Dear DockerHub users: please configure your repository links

(for security's sake!)

The DockerHub is a great resource for discovering and distributing Dockerfiles. Many users sharing public images take advantage of the Docker Hub’s Automated Build configuration, which is excellent as this automatically allows the Hub to display the Dockerfile and provides some medium of security above simply downloading and running some untrusted binary black box.

Unfortunately, far fewer users configure Repository Links to trigger builds to update even when the resulting Dockerfile is unchanged. As a result, many excellent Docker containers that are not under active development have not been rebuilt in several months, meaning that they still contain widely known dangerous security flaws such as Shellshock (September 2014).

This problem is easily avoided by configuring the Repository Links setting to point to the repository being used as a base image in FROM. The official base images such as debian and ubuntu (e.g. the images with no additional namespace) are regularly updated to patch security vulnerabilities as soon as they are discovered, resulting in updates being made every few days on average. Setting the repository link to the FROM source allows your repository to be rebuilt as soon as its base image has been updated, ensuring that you inherit those updates.

Naturally this strategy does not help if your FROM image isn’t an official base image and hasn’t configured Repository Links (or if such a break in the chain appears anywhere along the FROM recursion).

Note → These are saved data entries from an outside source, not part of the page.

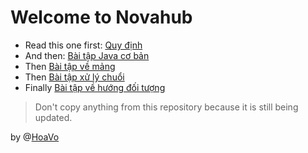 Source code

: # Welcome to Novahub

- Read this one first: [Quy định](Flow.md)
- And then: [Bài tập Java cơ bản](Basic.md)
- Then [Bài tập về mảng](Array.md)
- Then [Bài tập xử lý chuổi](String.md)
- Finally [Bài tập về hướng đối tượng](OOP.md)

> Don't copy anything from this repository because it is still being updated.

by @[HoaVo](https://github.com/voquanghoa)

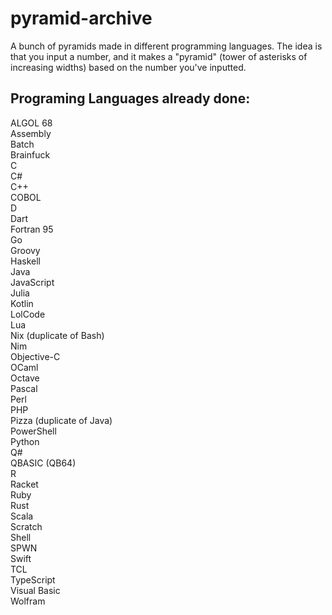 # pyramid-archive
A bunch of pyramids made in different programming languages. The idea is that you input a number, and it makes a "pyramid" (tower of asterisks of increasing widths) based on the number you've inputted.

## Programing Languages already done:
ALGOL 68  
Assembly  
Batch  
Brainfuck  
C  
C#  
C++   
COBOL  
D  
Dart  
Fortran 95  
Go  
Groovy  
Haskell   
Java  
JavaScript   
Julia  
Kotlin  
LolCode  
Lua  
Nix (duplicate of Bash)  
Nim  
Objective-C  
OCaml  
Octave  
Pascal  
Perl  
PHP  
Pizza (duplicate of Java)  
PowerShell  
Python  
Q#  
QBASIC (QB64)  
R  
Racket  
Ruby  
Rust  
Scala  
Scratch  
Shell  
SPWN  
Swift  
TCL  
TypeScript  
Visual Basic  
Wolfram  
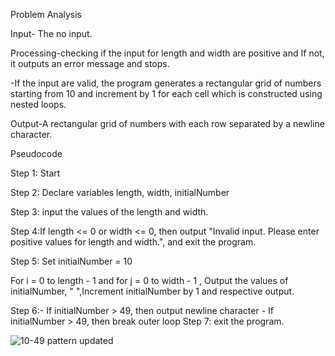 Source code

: Problem Analysis

Input- The no input.

Processing-checking if the input for length and width are positive and If not, it outputs an error message and stops.

-If the input are valid, the program generates a rectangular grid of numbers starting from 10 and increment by 1 for each cell which is constructed using nested loops.

Output-A rectangular grid of numbers with each row separated by a newline character.


Pseudocode

Step 1: Start

Step 2: Declare variables length, width, initialNumber

Step 3: input the values of the length and width.

Step 4:If length <= 0 or width <= 0, then output "Invalid input. Please enter positive values for length and width.", and exit the program.

Step 5: Set initialNumber = 10

For i = 0 to length - 1  and for j = 0 to width - 1 ,
Output the values of initialNumber, " ",Increment initialNumber by 1 and respective output.

Step 6:- If initialNumber > 49, then output newline character
       - If initialNumber > 49, then break outer loop
Step 7: exit the program.






![10-49 pattern updated](https://github.com/SWEG-2015EC-Batch/Binary-Bombers/assets/149320386/0fc450ac-edd8-436a-b7ed-d59a30f553e1)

In such cases, having a RUN apt-get update && apt-get upgrade -y command (or equivalent option for your distribution) might be a good idea to make sure that your image at least gets the latest updates, but you’ll still need to set up some automatic or manual Build Triggers to ensure this is run regularly; or better yet, just avoid building on or using stale images.

If you do have a reliable Repository Links chain to an official image, then apt-get upgrade is not necessary (and in fact is not advised in Best Practices). Instead, make sure all images in the chain call apt-get update in the same RUN line as apt-get install -y ..., which will ensure that cache is broken and the latest versions of the packages are installed. See the official Dockerfile Best Practices for more information.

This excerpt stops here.